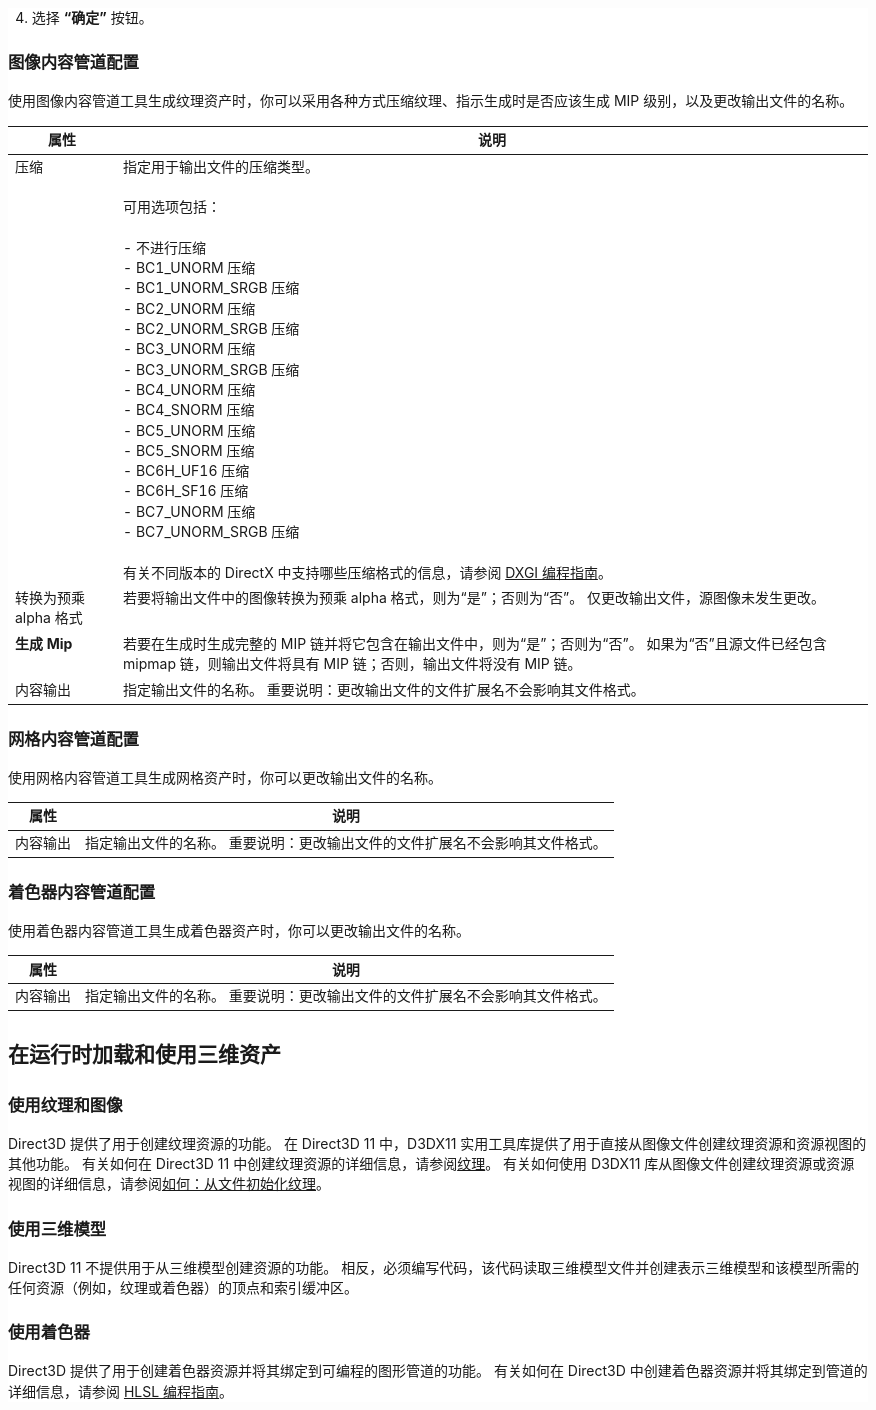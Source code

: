 4. 选择 **“确定”** 按钮。

### <a name="image-content-pipeline-configuration"></a>图像内容管道配置

使用图像内容管道工具生成纹理资产时，你可以采用各种方式压缩纹理、指示生成时是否应该生成 MIP 级别，以及更改输出文件的名称。

|属性|说明|
|--------------|-----------------|
|压缩|指定用于输出文件的压缩类型。<br /><br /> 可用选项包括：<br /><br /> -   不进行压缩<br />-   BC1_UNORM 压缩<br />-   BC1_UNORM_SRGB 压缩<br />-   BC2_UNORM 压缩<br />-   BC2_UNORM_SRGB 压缩<br />-   BC3_UNORM 压缩<br />-   BC3_UNORM_SRGB 压缩<br />-   BC4_UNORM 压缩<br />-   BC4_SNORM 压缩<br />-   BC5_UNORM 压缩<br />-   BC5_SNORM 压缩<br />-   BC6H_UF16 压缩<br />-   BC6H_SF16 压缩<br />-   BC7_UNORM 压缩<br />-   BC7_UNORM_SRGB 压缩<br /><br /> 有关不同版本的 DirectX 中支持哪些压缩格式的信息，请参阅 [DXGI 编程指南](/windows/win32/direct3ddxgi/dx-graphics-dxgi-overviews)。|
|转换为预乘 alpha 格式|若要将输出文件中的图像转换为预乘 alpha 格式，则为“是”；否则为“否”。 仅更改输出文件，源图像未发生更改。|
|**生成 Mip**|若要在生成时生成完整的 MIP 链并将它包含在输出文件中，则为“是”；否则为“否”。 如果为“否”且源文件已经包含 mipmap 链，则输出文件将具有 MIP 链；否则，输出文件将没有 MIP 链。|
|内容输出|指定输出文件的名称。 重要说明：更改输出文件的文件扩展名不会影响其文件格式。|

### <a name="mesh-content-pipeline-configuration"></a>网格内容管道配置

使用网格内容管道工具生成网格资产时，你可以更改输出文件的名称。

|属性|说明|
|--------------|-----------------|
|内容输出|指定输出文件的名称。 重要说明：更改输出文件的文件扩展名不会影响其文件格式。|

### <a name="shader-content-pipeline-configuration"></a>着色器内容管道配置

使用着色器内容管道工具生成着色器资产时，你可以更改输出文件的名称。

|属性|说明|
|--------------|-----------------|
|内容输出|指定输出文件的名称。 重要说明：更改输出文件的文件扩展名不会影响其文件格式。|

## <a name="load-and-use-3d-assets-at-run-time"></a>在运行时加载和使用三维资产

### <a name="use-textures-and-images"></a>使用纹理和图像

Direct3D 提供了用于创建纹理资源的功能。 在 Direct3D 11 中，D3DX11 实用工具库提供了用于直接从图像文件创建纹理资源和资源视图的其他功能。 有关如何在 Direct3D 11 中创建纹理资源的详细信息，请参阅[纹理](/windows/win32/direct3d11/overviews-direct3d-11-resources-textures)。 有关如何使用 D3DX11 库从图像文件创建纹理资源或资源视图的详细信息，请参阅[如何：从文件初始化纹理](/windows/win32/direct3d11/overviews-direct3d-11-resources-textures-how-to)。

### <a name="use-3d-models"></a>使用三维模型

Direct3D 11 不提供用于从三维模型创建资源的功能。 相反，必须编写代码，该代码读取三维模型文件并创建表示三维模型和该模型所需的任何资源（例如，纹理或着色器）的顶点和索引缓冲区。

### <a name="use-shaders"></a>使用着色器

Direct3D 提供了用于创建着色器资源并将其绑定到可编程的图形管道的功能。 有关如何在 Direct3D 中创建着色器资源并将其绑定到管道的详细信息，请参阅 [HLSL 编程指南](/windows/win32/direct3dhlsl/dx-graphics-hlsl-pguide)。
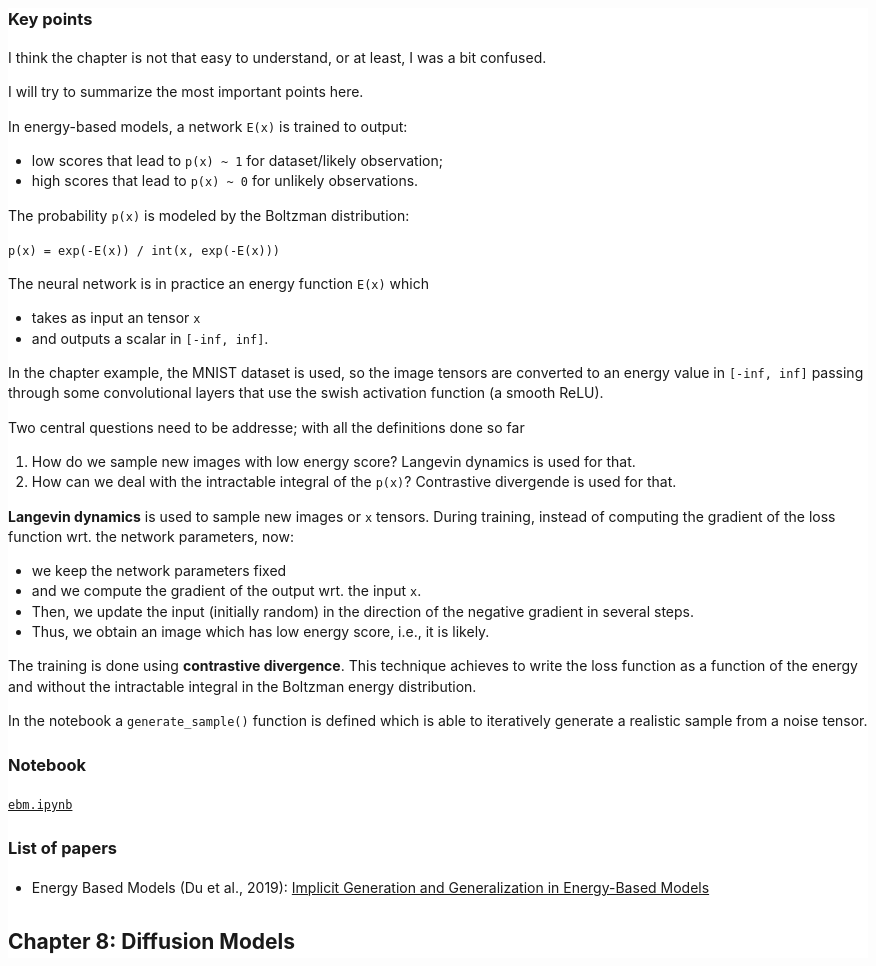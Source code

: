 ### Key points

I think the chapter is not that easy to understand, or at least, I was a bit confused.

I will try to summarize the most important points here.

In energy-based models, a network `E(x)` is trained to output:

- low scores that lead to `p(x) ~ 1` for dataset/likely observation;
- high scores that lead to `p(x) ~ 0` for unlikely observations.

The probability `p(x)` is modeled by the Boltzman distribution:

`p(x) = exp(-E(x)) / int(x, exp(-E(x)))`

The neural network is in practice an energy function `E(x)` which 

- takes as input an tensor `x`
- and outputs a scalar in `[-inf, inf]`.

In the chapter example, the MNIST dataset is used, so the image tensors are converted to an energy value in `[-inf, inf]` passing through some convolutional layers that use the swish activation function (a smooth ReLU).

Two central questions need to be addresse; with all the definitions done so far

1. How do we sample new images with low energy score? Langevin dynamics is used for that.
2. How can we deal with the intractable integral of the `p(x)`? Contrastive divergende is used for that.

**Langevin dynamics** is used to sample new images or `x` tensors. During training, instead of computing the gradient of the loss function wrt. the network parameters, now:

- we keep the network parameters fixed
- and we compute the gradient of the output wrt. the input `x`.
- Then, we update the input (initially random) in the direction of the negative gradient in several steps.
- Thus, we obtain an image which has low energy score, i.e., it is likely.

The training is done using **contrastive divergence**. This technique achieves to write the loss function as a function of the energy and without the intractable integral in the Boltzman energy distribution.

In the notebook a `generate_sample()` function is defined which is able to iteratively generate a realistic sample from a noise tensor.

### Notebook

[`ebm.ipynb`](./notebooks/07_ebm/01_ebm/ebm.ipynb)

### List of papers

- Energy Based Models (Du et al., 2019): [Implicit Generation and Generalization in Energy-Based Models](https://arxiv.org/abs/1903.08689)

## Chapter 8: Diffusion Models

====

Every line in the records is to be retyped exactly as it stands; the pictures stay out.

▸ **TASK OUTPUT**
Source code

: 4. 选择 **“确定”** 按钮。

### <a name="image-content-pipeline-configuration"></a>图像内容管道配置

使用图像内容管道工具生成纹理资产时，你可以采用各种方式压缩纹理、指示生成时是否应该生成 MIP 级别，以及更改输出文件的名称。

|属性|说明|
|--------------|-----------------|
|压缩|指定用于输出文件的压缩类型。<br /><br /> 可用选项包括：<br /><br /> -   不进行压缩<br />-   BC1_UNORM 压缩<br />-   BC1_UNORM_SRGB 压缩<br />-   BC2_UNORM 压缩<br />-   BC2_UNORM_SRGB 压缩<br />-   BC3_UNORM 压缩<br />-   BC3_UNORM_SRGB 压缩<br />-   BC4_UNORM 压缩<br />-   BC4_SNORM 压缩<br />-   BC5_UNORM 压缩<br />-   BC5_SNORM 压缩<br />-   BC6H_UF16 压缩<br />-   BC6H_SF16 压缩<br />-   BC7_UNORM 压缩<br />-   BC7_UNORM_SRGB 压缩<br /><br /> 有关不同版本的 DirectX 中支持哪些压缩格式的信息，请参阅 [DXGI 编程指南](/windows/win32/direct3ddxgi/dx-graphics-dxgi-overviews)。|
|转换为预乘 alpha 格式|若要将输出文件中的图像转换为预乘 alpha 格式，则为“是”；否则为“否”。 仅更改输出文件，源图像未发生更改。|
|**生成 Mip**|若要在生成时生成完整的 MIP 链并将它包含在输出文件中，则为“是”；否则为“否”。 如果为“否”且源文件已经包含 mipmap 链，则输出文件将具有 MIP 链；否则，输出文件将没有 MIP 链。|
|内容输出|指定输出文件的名称。 重要说明：更改输出文件的文件扩展名不会影响其文件格式。|

### <a name="mesh-content-pipeline-configuration"></a>网格内容管道配置

使用网格内容管道工具生成网格资产时，你可以更改输出文件的名称。

|属性|说明|
|--------------|-----------------|
|内容输出|指定输出文件的名称。 重要说明：更改输出文件的文件扩展名不会影响其文件格式。|

### <a name="shader-content-pipeline-configuration"></a>着色器内容管道配置

使用着色器内容管道工具生成着色器资产时，你可以更改输出文件的名称。

|属性|说明|
|--------------|-----------------|
|内容输出|指定输出文件的名称。 重要说明：更改输出文件的文件扩展名不会影响其文件格式。|

## <a name="load-and-use-3d-assets-at-run-time"></a>在运行时加载和使用三维资产

### <a name="use-textures-and-images"></a>使用纹理和图像

Direct3D 提供了用于创建纹理资源的功能。 在 Direct3D 11 中，D3DX11 实用工具库提供了用于直接从图像文件创建纹理资源和资源视图的其他功能。 有关如何在 Direct3D 11 中创建纹理资源的详细信息，请参阅[纹理](/windows/win32/direct3d11/overviews-direct3d-11-resources-textures)。 有关如何使用 D3DX11 库从图像文件创建纹理资源或资源视图的详细信息，请参阅[如何：从文件初始化纹理](/windows/win32/direct3d11/overviews-direct3d-11-resources-textures-how-to)。

### <a name="use-3d-models"></a>使用三维模型

Direct3D 11 不提供用于从三维模型创建资源的功能。 相反，必须编写代码，该代码读取三维模型文件并创建表示三维模型和该模型所需的任何资源（例如，纹理或着色器）的顶点和索引缓冲区。

### <a name="use-shaders"></a>使用着色器

Direct3D 提供了用于创建着色器资源并将其绑定到可编程的图形管道的功能。 有关如何在 Direct3D 中创建着色器资源并将其绑定到管道的详细信息，请参阅 [HLSL 编程指南](/windows/win32/direct3dhlsl/dx-graphics-hlsl-pguide)。
Source code

: ### Key points

I think the chapter is not that easy to understand, or at least, I was a bit confused.

I will try to summarize the most important points here.

In energy-based models, a network `E(x)` is trained to output:

- low scores that lead to `p(x) ~ 1` for dataset/likely observation;
- high scores that lead to `p(x) ~ 0` for unlikely observations.

The probability `p(x)` is modeled by the Boltzman distribution:

`p(x) = exp(-E(x)) / int(x, exp(-E(x)))`

The neural network is in practice an energy function `E(x)` which 

- takes as input an tensor `x`
- and outputs a scalar in `[-inf, inf]`.

In the chapter example, the MNIST dataset is used, so the image tensors are converted to an energy value in `[-inf, inf]` passing through some convolutional layers that use the swish activation function (a smooth ReLU).

Two central questions need to be addresse; with all the definitions done so far

1. How do we sample new images with low energy score? Langevin dynamics is used for that.
2. How can we deal with the intractable integral of the `p(x)`? Contrastive divergende is used for that.

**Langevin dynamics** is used to sample new images or `x` tensors. During training, instead of computing the gradient of the loss function wrt. the network parameters, now:

- we keep the network parameters fixed
- and we compute the gradient of the output wrt. the input `x`.
- Then, we update the input (initially random) in the direction of the negative gradient in several steps.
- Thus, we obtain an image which has low energy score, i.e., it is likely.

The training is done using **contrastive divergence**. This technique achieves to write the loss function as a function of the energy and without the intractable integral in the Boltzman energy distribution.

In the notebook a `generate_sample()` function is defined which is able to iteratively generate a realistic sample from a noise tensor.

### Notebook

[`ebm.ipynb`](./notebooks/07_ebm/01_ebm/ebm.ipynb)

### List of papers

- Energy Based Models (Du et al., 2019): [Implicit Generation and Generalization in Energy-Based Models](https://arxiv.org/abs/1903.08689)

## Chapter 8: Diffusion Models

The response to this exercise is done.